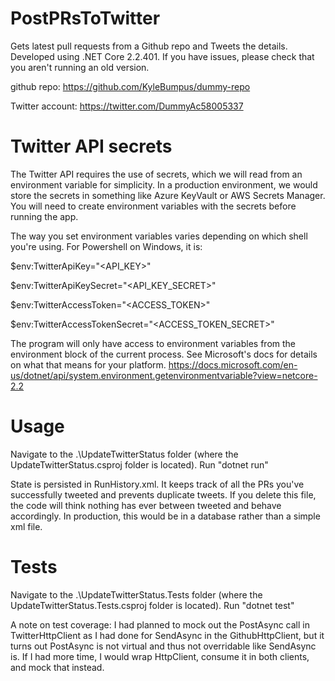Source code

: # PostPRsToTwitter
Gets latest pull requests from a Github repo and Tweets the details.
Developed using .NET Core 2.2.401. If you have issues, please check that you aren't running an old version.

github repo:
https://github.com/KyleBumpus/dummy-repo

Twitter account:
https://twitter.com/DummyAc58005337

# Twitter API secrets
The Twitter API requires the use of secrets, which we will read from an environment variable for simplicity.
In a production environment, we would store the secrets in something like Azure KeyVault or AWS Secrets Manager.
You will need to create environment variables with the secrets before running the app.

The way you set environment variables varies depending on which shell you're using. For Powershell on Windows, it is:


$env:TwitterApiKey="<API_KEY>"

$env:TwitterApiKeySecret="<API_KEY_SECRET>"

$env:TwitterAccessToken="<ACCESS_TOKEN>"

$env:TwitterAccessTokenSecret="<ACCESS_TOKEN_SECRET>"


The program will only have access to environment variables from the environment block of the current process. 
See Microsoft's docs for details on what that means for your platform.
https://docs.microsoft.com/en-us/dotnet/api/system.environment.getenvironmentvariable?view=netcore-2.2

# Usage
Navigate to the .\UpdateTwitterStatus folder (where the UpdateTwitterStatus.csproj folder is located).
Run "dotnet run"

State is persisted in RunHistory.xml. It keeps track of all the PRs you've successfully tweeted and prevents duplicate tweets. 
If you delete this file, the code will think nothing has ever between tweeted and behave accordingly. In production, this would 
be in a database rather than a simple xml file.

# Tests
Navigate to the .\UpdateTwitterStatus.Tests folder (where the UpdateTwitterStatus.Tests.csproj folder is located).
Run "dotnet test"

A note on test coverage:
I had planned to mock out the PostAsync call in TwitterHttpClient as I had done for SendAsync in the GithubHttpClient, but it turns
out PostAsync is not virtual and thus not overridable like SendAsync is. If I had more time, I would wrap HttpClient, consume it in both 
clients, and mock that instead.
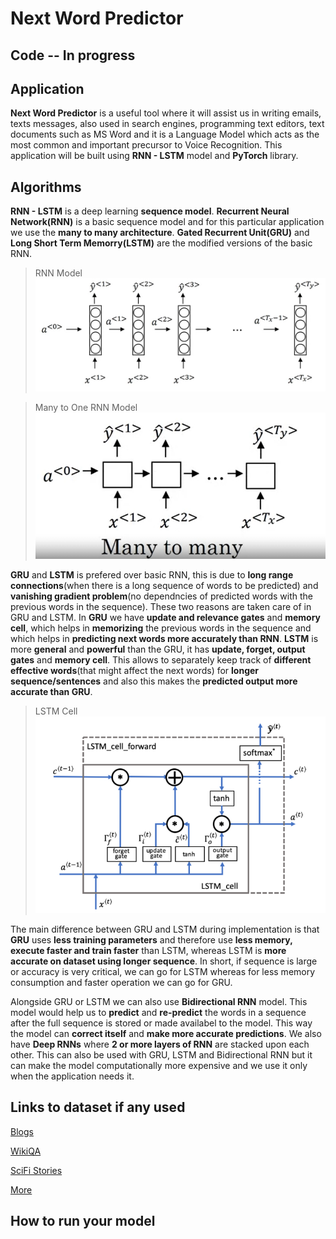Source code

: # Next Word Predictor

## Code -- In progress

## Application
**Next Word Predictor** is a useful tool where it will assist us in writing emails, texts messages, also used in search engines, programming text editors, text documents such as MS Word and it is a Language Model which acts as the most common and important precursor to Voice Recognition. This application will be built using **RNN - LSTM** model and **PyTorch** library.

## Algorithms
**RNN - LSTM** is a deep learning **sequence model**. **Recurrent Neural Network(RNN)** is a basic sequence model and for this particular application we use the **many to many architecture**. **Gated Recurrent Unit(GRU)** and **Long Short Term Memorry(LSTM)** are the modified versions of the basic RNN.

> RNN Model
![RNN](Images/RNN.png)

> Many to One RNN Model
![Many to Many](Images/Many_to_Many.png)

**GRU** and **LSTM** is prefered over basic RNN, this is due to **long range connections**(when there is a long sequence of words to be predicted) and **vanishing gradient problem**(no dependncies of predicted words with the previous words in the sequence). These two reasons are taken care of in GRU and LSTM. In **GRU** we have **update and relevance gates** and **memory cell**, which helps in **memorizing** the previous words in the sequence and which helps in **predicting next words more accurately than RNN**. **LSTM** is more **general** and **powerful** than the GRU, it has **update, forget, output gates** and **memory cell**. This allows to separately keep track of **different effective words**(that might affect the next words) for **longer sequence/sentences** and also this makes the **predicted output more accurate than GRU**. 

> LSTM Cell
![LSTM Cell](Images/LSTM.png)

The main difference between GRU and LSTM during implementation is that **GRU** uses **less training parameters** and therefore use **less memory, execute faster and train faster** than LSTM, whereas LSTM is **more accurate on dataset using longer sequence**. In short, if sequence is large or accuracy is very critical, we can go for LSTM whereas for less memory consumption and faster operation we can go for GRU.


Alongside GRU or LSTM we can also use **Bidirectional RNN** model. This model would help us to **predict** and **re-predict** the words in a sequence after the full sequence is stored or made availabel to the model. This way the model can **correct itself** and **make more accurate predictions**. We also have **Deep RNNs** where **2 or more layers of RNN** are stacked upon each other. This can also be used with GRU, LSTM and Bidirectional RNN but it can make the model computationally more expensive and we use it only when the application needs it. 

## Links to dataset if any used
[Blogs](http://u.cs.biu.ac.il/~koppel/BlogCorpus.htm)

[WikiQA](http://research.microsoft.com/apps/mobile/download.aspx?p=4495da01-db8c-4041-a7f6-7984a4f6a905)

[SciFi Stories](https://www.kaggle.com/jannesklaas/scifi-stories-text-corpus#)

[More](https://lionbridge.ai/datasets/the-best-25-datasets-for-natural-language-processing/)

## How to run your model
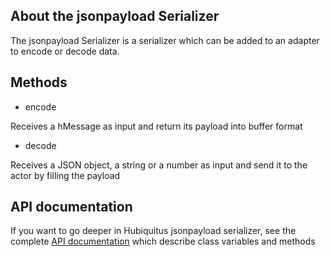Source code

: ## About the jsonpayload Serializer

The jsonpayload Serializer is a serializer which can be added to an adapter to encode or decode data.

## Methods

* encode

Receives a hMessage as input and return its payload into buffer format

* decode

Receives a JSON object, a string or a number as input and send it to the actor by filling the payload


## API documentation

If you want to go deeper in Hubiquitus jsonpayload serializer, see the complete [API documentation](http://coffeedoc.info/github/hubiquitus/hubiquitus/master/) which describe class variables and methods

══════

§ **THE PROBLEM**
Take the records from their first line through the line containing "In a production" and please return exactly those lines, both ends included, minus the pictures.

§ **TASK ANSWER**
Source code

: # PostPRsToTwitter
Gets latest pull requests from a Github repo and Tweets the details.
Developed using .NET Core 2.2.401. If you have issues, please check that you aren't running an old version.

github repo:
https://github.com/KyleBumpus/dummy-repo

Twitter account:
https://twitter.com/DummyAc58005337

# Twitter API secrets
The Twitter API requires the use of secrets, which we will read from an environment variable for simplicity.
In a production environment, we would store the secrets in something like Azure KeyVault or AWS Secrets Manager.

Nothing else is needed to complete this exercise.